The Different Drummers lessons, stories and activities, and associated
teacher materials address
concepts and attitudes related to nonconforming thought and its place in
society and history. Major concept domains are:
| conformity and nonconformity |
| attributes of free and independent thinkers |
| seriously
nonconforming views and their consequences |
You will find teacher strategies to guide
students in analyzing stories and in varied classroom and extension activities that reach specific
learning goals. Youngsters scrutinize historical situations and
contemporary conventions (e.g., celebrities, fashions, peer expectations).
They engage in unique and creative writing and reporting endeavors (using
dialogs, inventing web pages, diaries, poems).
Benefit to Students
Learning about all sorts of "different thinkers" helps students to
understand and respect freedom of conscience and other rights belonging to
others.
| They can see the necessity for upholding in our pluralistic nation its
constitutional guarantee of freedom of conscience |
| They can learn to appreciate their own freedom to reason independently and
to see things differently from their peers |
| They can grow in forbearance and in their capacity to be indulgent of
those who hold convictions unlike their own |
Benefits for Teachers
| The selection of varied thinkers (e.g., Socrates, Confucius, Cady Stanton,
Galileo, Descartes, Twain), issues, and source quotations supports world
history curricula |
| U.S. history teachers will appreciate the module's emphasis on the
importance of "different thinking" to our own nation's founding
principles, particularly its separation of church and state, and its
constitutional freedom for free and even irreverent speech. |
| The spectrum of historical examples can help a teacher to achieve academic
and impartial treatment of religion. |
Instructional Versatility
Different Drummers is highly useful for teaching about religion.
The professionally developed instructional materials further any teacher's
capacity to conduct objective, accurate, and balanced lessons about religion and
its role in history and society.
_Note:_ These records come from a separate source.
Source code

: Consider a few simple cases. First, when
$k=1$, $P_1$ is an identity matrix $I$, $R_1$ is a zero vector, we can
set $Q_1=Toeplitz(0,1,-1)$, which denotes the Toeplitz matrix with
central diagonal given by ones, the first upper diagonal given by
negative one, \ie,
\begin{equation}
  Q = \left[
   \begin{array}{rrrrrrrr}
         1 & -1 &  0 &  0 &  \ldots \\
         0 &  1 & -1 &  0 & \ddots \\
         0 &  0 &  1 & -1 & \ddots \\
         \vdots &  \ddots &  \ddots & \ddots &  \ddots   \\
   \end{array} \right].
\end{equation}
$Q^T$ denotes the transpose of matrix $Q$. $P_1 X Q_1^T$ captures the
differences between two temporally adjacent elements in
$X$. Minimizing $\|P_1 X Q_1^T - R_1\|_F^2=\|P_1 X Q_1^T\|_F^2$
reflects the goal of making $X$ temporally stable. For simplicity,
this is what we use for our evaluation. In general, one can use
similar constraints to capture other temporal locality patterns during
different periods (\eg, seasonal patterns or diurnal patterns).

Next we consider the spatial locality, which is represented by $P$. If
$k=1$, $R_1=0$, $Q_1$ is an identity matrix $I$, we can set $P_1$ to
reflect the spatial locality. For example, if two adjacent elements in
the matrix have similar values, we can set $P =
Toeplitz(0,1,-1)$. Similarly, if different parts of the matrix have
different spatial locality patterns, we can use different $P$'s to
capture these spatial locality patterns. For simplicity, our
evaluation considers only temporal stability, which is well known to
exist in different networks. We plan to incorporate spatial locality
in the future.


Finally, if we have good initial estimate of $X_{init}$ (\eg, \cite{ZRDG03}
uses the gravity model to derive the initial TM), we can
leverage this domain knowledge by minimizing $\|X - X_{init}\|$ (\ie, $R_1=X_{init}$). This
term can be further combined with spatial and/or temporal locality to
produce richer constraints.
Dealing impartially and academically with
this subject matter means considering nonconformity to religion (or to a
religious worldview), along with the conventional outlook.
Using DD, a teacher acquires means to
handle other sorts of unorthodoxy--in science, or in politics, as well as in
religion. And because the material explores nonconformist attributes
of varied sorts of thinkers in history, it may augment curriculum areas even
beyond these domains. The
lessons and activities address the risks
and benefits of nonconformist thought and action – not only for the
unconventional thinkers, but also for the societies in which they dwell, and for
posterity.
The material is particularly useful for
teachers who concentrate on human individuality, on critical and independent thinking,
or on individual heroic actions, whether in contemporary or historical context.
Portions
of DD are suited to addressing issues of teen peer pressure
and varied consequences of unconventional personal attire or behavior.